== What is required ==
Each line of the entries below that holds "pattern" is needed, copied in full.

___ Exercise materials

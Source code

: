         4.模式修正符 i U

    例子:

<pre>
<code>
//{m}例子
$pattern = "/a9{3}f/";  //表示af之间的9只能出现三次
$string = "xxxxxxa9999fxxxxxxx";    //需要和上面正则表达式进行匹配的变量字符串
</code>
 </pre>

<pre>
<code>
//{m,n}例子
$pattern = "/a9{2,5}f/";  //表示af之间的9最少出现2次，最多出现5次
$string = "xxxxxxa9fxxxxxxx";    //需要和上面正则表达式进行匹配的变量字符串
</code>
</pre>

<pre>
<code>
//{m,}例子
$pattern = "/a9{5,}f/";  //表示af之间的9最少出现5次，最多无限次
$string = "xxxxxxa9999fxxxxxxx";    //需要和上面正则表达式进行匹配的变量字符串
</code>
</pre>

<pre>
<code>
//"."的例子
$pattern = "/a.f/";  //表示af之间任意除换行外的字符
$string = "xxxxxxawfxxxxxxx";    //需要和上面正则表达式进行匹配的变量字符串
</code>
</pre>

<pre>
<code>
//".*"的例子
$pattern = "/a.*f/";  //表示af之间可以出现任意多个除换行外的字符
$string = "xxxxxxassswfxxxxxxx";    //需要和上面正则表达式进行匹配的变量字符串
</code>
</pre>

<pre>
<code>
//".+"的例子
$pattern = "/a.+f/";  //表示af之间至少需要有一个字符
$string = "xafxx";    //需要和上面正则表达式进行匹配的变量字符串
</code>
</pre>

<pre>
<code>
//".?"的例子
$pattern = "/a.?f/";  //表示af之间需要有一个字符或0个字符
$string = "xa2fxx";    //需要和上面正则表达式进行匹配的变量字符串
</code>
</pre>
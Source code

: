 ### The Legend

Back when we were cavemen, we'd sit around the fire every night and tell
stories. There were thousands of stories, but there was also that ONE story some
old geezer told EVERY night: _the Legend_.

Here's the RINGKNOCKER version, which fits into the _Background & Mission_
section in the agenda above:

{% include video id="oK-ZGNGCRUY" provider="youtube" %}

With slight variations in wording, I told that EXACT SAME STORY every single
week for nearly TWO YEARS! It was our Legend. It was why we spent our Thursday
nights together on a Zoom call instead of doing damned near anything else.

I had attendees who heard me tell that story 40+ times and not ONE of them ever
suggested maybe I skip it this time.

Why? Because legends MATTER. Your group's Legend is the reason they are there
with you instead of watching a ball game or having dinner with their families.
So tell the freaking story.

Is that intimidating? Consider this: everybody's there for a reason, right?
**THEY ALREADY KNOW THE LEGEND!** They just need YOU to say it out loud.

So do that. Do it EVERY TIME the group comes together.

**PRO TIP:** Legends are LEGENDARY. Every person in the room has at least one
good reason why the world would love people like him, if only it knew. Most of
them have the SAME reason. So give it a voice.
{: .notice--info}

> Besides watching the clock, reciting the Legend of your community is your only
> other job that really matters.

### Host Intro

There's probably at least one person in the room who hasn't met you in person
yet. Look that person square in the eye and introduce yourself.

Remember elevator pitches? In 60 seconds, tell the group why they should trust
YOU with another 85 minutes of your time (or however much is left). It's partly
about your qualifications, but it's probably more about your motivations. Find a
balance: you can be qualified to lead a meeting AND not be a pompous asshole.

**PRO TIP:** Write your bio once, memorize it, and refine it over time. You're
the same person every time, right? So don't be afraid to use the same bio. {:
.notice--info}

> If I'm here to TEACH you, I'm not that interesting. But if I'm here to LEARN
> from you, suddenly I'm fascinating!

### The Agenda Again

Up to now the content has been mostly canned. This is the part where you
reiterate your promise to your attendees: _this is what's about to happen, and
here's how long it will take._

______

== Task solution ==
$pattern = "/a9{3}f/";  //表示af之间的9只能出现三次
$pattern = "/a9{2,5}f/";  //表示af之间的9最少出现2次，最多出现5次
$pattern = "/a9{5,}f/";  //表示af之间的9最少出现5次，最多无限次
$pattern = "/a.f/";  //表示af之间任意除换行外的字符
$pattern = "/a.*f/";  //表示af之间可以出现任意多个除换行外的字符
$pattern = "/a.+f/";  //表示af之间至少需要有一个字符
$pattern = "/a.?f/";  //表示af之间需要有一个字符或0个字符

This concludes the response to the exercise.